The key to charting a clear path is twofold. One a common sense approach; the other involves the term “random.” First, Evans notes there is nothing in evolutionary theory that requires one to see purpose, design, order, or intelligence in the natural world as illusory. After all, “the evolutionary process itself is one that depends on the laws of nature” (e.g., laws of physics and chemistry). Thus, and ironically perspicuous, “evolution actually shows that the order we experience on the surface of things, so to speak, depends on a still deeper, hidden order” (p 45). While logic (and probability theory) indicates that the known constants and variables in the universe could have been otherwise, the fact that they align in such a way as to give rise to this universe with these conditions does make belief in a “finely-tuned” universe reasonable. Simply because “someone has to win the lottery” where it is logically possible that no Intelligent Agent is behind the supposed order we find, is hardly sufficient reason to be a full-on atheist. Moreover, and to Evans’s point, to insist upon the evolutionary process is to embrace a larger order in the environmental conditions that make evolution possible.
Second, when the term “random” is used in the context of evolutionary biology, a precise meaning is intended. When believers hear the term “random” in the context of evolutionary biology, they often understand it to mean something like anything-whatsoever-and-always-unpredictable-can-happen. All that exists is just a matter of chance. But Evans shows that
when scientists claim that genetic mutations are random, they do not mean that they are uncaused, or even that they are unpredictable from the point of view of biochemistry, but only that the mutations do not happen in response to the adaptational needs of the organism … The sense of “randomness” required for evolutionary theory does not imply that the evolutionary process is outside God’s control (p 46).
“Random” in this sense means there is no known correlation between organisms’ adaptation and their mutation. In fact there is no biological mechanism for determining whether a mutation is beneficial unto survival or detrimental unto extinction; in that sense mutation is “random.” This lack of understanding, however, does not mean that the evolutionary process is unguided. (Incidentally, Evans’s argument is found also in Alvin Plantinga’s penetrating and robust Where the Conflict Really Lies: Science, Religion, & Naturalism, pp 11ff.

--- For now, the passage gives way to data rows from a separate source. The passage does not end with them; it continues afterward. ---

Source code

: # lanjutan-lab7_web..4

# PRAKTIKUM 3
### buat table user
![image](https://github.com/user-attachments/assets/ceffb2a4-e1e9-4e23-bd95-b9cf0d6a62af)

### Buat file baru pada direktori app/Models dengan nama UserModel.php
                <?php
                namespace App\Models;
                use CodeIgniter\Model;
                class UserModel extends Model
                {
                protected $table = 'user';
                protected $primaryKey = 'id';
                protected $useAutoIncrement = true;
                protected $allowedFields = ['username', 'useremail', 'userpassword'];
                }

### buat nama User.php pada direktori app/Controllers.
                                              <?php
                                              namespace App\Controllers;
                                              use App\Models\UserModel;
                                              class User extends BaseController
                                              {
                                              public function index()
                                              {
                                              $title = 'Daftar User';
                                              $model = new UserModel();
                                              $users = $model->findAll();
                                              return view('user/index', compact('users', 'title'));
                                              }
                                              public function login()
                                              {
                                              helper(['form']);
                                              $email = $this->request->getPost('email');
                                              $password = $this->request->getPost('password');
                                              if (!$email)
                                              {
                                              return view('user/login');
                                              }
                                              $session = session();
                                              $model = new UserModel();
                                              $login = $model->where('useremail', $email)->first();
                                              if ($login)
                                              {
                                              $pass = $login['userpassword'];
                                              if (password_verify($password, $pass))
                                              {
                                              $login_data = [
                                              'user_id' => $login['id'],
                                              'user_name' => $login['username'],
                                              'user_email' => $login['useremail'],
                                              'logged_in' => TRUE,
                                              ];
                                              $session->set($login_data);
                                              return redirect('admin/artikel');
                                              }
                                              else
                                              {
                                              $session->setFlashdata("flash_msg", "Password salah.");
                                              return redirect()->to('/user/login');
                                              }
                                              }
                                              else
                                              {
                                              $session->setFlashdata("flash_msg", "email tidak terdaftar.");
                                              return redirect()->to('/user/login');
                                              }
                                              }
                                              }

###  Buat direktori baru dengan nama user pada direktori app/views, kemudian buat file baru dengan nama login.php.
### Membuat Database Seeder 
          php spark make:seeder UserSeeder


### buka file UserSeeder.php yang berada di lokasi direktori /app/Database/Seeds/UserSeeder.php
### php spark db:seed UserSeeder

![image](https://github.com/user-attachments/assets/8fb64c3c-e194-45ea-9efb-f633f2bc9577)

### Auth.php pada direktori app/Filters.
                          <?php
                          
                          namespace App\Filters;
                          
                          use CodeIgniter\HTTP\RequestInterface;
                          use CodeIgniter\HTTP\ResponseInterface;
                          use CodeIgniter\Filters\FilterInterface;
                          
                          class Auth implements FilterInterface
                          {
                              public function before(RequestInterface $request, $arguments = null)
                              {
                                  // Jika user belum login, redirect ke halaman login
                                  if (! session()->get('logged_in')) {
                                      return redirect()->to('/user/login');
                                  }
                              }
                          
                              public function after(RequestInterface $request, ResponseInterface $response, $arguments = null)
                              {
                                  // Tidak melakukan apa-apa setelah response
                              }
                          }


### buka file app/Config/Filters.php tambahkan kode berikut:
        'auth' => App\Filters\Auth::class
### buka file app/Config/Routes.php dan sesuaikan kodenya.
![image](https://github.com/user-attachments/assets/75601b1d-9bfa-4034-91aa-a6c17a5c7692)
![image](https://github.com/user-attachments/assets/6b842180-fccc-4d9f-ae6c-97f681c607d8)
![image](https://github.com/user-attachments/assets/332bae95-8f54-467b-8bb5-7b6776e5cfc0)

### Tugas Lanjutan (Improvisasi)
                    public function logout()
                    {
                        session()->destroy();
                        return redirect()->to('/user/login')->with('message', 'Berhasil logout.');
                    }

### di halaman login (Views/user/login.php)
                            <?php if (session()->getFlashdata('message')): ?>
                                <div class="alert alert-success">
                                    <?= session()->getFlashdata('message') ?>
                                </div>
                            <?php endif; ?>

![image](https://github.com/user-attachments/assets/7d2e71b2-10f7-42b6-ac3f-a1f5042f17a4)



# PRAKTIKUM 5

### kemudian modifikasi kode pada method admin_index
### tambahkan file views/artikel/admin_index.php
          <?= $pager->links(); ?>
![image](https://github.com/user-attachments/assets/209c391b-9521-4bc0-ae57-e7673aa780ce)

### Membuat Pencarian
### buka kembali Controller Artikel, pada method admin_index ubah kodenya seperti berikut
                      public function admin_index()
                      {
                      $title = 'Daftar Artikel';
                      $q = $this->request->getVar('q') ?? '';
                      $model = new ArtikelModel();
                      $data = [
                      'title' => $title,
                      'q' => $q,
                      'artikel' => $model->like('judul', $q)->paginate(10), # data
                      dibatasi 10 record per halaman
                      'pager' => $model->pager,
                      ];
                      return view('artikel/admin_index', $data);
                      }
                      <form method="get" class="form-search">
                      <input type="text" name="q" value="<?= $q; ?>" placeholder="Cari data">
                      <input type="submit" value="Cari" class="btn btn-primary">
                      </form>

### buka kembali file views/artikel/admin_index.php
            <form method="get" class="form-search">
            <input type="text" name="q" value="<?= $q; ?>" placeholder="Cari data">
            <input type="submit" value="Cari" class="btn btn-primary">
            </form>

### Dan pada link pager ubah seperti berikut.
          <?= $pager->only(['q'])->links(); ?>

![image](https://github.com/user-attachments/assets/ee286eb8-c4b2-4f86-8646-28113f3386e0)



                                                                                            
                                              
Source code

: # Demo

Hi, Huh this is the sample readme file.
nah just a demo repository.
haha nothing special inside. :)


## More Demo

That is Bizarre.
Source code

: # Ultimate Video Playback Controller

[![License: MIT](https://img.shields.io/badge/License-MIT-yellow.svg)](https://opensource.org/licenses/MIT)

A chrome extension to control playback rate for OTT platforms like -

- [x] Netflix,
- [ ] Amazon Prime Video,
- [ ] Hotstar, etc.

See my review here).
And so, the block on which some Christians stumble is removed when equivocation is avoided and “random” is understood in the precise sense in which it is intended. Nonbelievers can avoid stumbling over their myopathy insisting there is no order or design in biology, since those mechanisms that require evolutionary theory to work require and depend upon the consistent, orderly operation of larger systems in which organisms thrive.
There is much more to glean from Why Christian Faith Still Makes Sense and it would make a great book for discussion or for personal growth and insight. This book offers compelling proposals and challenges every reader regardless of beliefs. Highly recommended!